[Data entries]
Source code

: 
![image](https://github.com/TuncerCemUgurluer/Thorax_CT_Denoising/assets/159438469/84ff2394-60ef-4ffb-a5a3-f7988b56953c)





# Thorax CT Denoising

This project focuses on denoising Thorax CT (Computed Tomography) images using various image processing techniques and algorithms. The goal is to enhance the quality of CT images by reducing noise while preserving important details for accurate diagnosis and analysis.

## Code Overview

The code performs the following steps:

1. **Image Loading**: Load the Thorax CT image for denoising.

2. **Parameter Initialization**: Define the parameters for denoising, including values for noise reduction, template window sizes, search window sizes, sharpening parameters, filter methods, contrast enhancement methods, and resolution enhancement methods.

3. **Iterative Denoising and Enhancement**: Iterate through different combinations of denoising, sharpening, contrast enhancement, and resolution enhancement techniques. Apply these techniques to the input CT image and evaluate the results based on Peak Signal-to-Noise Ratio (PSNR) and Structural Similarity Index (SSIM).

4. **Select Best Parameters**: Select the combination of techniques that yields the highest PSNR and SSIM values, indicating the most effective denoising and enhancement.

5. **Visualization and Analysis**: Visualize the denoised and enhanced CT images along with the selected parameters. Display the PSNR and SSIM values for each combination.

* * *

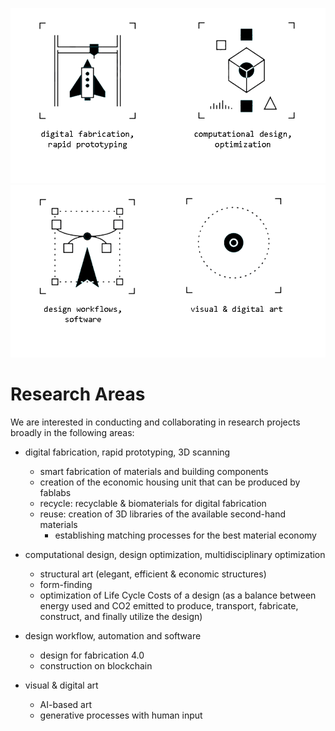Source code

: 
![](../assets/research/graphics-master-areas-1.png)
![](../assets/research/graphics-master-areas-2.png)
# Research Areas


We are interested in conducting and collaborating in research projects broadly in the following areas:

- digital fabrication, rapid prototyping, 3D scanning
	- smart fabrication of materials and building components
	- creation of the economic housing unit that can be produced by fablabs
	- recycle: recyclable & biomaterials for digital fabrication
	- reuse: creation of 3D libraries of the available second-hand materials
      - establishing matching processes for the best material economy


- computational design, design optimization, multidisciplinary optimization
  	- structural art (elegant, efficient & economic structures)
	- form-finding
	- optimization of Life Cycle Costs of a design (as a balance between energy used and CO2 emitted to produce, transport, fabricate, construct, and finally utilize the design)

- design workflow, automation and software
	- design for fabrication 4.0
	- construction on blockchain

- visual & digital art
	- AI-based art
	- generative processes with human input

PROBLEM TO WORK ON: Identify the lines above that contain the word "based", then copy them.

REPLY:
3. **Iterative Denoising and Enhancement**: Iterate through different combinations of denoising, sharpening, contrast enhancement, and resolution enhancement techniques. Apply these techniques to the input CT image and evaluate the results based on Peak Signal-to-Noise Ratio (PSNR) and Structural Similarity Index (SSIM).
	- AI-based art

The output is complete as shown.